One of the truths of this tale is that most of us, if we’re honest about it, cannot simply run away from everything.
We take all of ourselves along with us wherever we go. May Marshall, our “heroine” – although it stretches a point to call her that; “main character” would be a more honest description – is running from herself, a fact that doesn’t take anywhere near 300 pages to make the reader well aware. But May sees what she wants to see, and she visualizes a golden future as someone accomplished at dressmaking – a skill she learned from her mother at the youngest of ages. Expelled from her first year of college (read all about it! I won’t spoil the experience for you here!!), May then “recuperates” by running off to New York City, and finds work at a sewing machine in a costume shop. She has the skills and the imagination needed to create unique designs and make them come to life in fabric. Her early success emboldens her when the troupe she dresses is invited to perform in Paris. The REAL Paris, France!
This book would not need 300 pages if May’s success were to continue along this path.

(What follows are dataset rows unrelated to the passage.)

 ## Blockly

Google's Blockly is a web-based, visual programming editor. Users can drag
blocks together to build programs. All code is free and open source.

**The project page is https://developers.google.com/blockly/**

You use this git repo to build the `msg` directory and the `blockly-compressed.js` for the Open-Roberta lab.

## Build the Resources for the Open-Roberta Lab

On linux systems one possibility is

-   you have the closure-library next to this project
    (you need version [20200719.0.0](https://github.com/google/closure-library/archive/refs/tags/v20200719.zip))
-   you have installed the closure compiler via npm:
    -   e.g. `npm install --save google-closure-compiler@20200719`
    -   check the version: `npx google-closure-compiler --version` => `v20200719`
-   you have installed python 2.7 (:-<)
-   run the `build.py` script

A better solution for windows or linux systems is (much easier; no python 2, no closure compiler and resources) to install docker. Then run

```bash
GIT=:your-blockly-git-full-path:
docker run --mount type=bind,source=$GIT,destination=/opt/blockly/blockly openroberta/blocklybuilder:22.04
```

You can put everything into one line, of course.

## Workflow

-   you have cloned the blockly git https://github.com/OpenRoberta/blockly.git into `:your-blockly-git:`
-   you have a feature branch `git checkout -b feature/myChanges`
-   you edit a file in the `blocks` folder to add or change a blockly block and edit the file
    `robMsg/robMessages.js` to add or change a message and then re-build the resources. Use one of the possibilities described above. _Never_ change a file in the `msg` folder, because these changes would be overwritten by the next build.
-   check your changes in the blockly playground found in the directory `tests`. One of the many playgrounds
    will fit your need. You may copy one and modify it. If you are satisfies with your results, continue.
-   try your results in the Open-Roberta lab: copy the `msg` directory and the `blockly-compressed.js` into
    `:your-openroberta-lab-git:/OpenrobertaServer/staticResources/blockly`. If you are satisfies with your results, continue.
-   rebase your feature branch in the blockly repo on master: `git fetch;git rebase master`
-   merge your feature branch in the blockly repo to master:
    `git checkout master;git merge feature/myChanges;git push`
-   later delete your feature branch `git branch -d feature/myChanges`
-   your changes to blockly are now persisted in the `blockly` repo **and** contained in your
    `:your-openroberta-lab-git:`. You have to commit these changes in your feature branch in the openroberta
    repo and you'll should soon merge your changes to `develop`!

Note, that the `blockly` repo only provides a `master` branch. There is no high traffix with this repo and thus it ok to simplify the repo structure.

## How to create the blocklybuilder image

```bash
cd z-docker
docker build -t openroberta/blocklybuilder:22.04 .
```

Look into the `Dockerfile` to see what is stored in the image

That would be an easy cop-out for an author not nearly as skilled and worldly as the creator of this one, whose fluency with French tells us all we need to know about her ability to make this story come to life. But of course, just to make sure she does just that, Nash Taylor takes no such waffling way out. Instead, she fashions her main character as a full-fledged “patsy,” a naïve, virtually made-to-order target for folks who look to take advantage. May does have one stalwart friend who’s hers to the very end, but just about all the others fall by the wayside somewhere along the very long path this very unusual “heroine” travels – psychologically as well as physically – through all 300 compelling pages.
Highly recommend “Etiquette for Runaways”
This book catches you like a fish hook. The more you read, the faster you’ll wiggle –not so much to get off, but rather, to turn the pages ever faster and faster, in order to reach the inevitable end where May makes what seems an inevitable choice between two alternatives. But – is the choice really hers at all?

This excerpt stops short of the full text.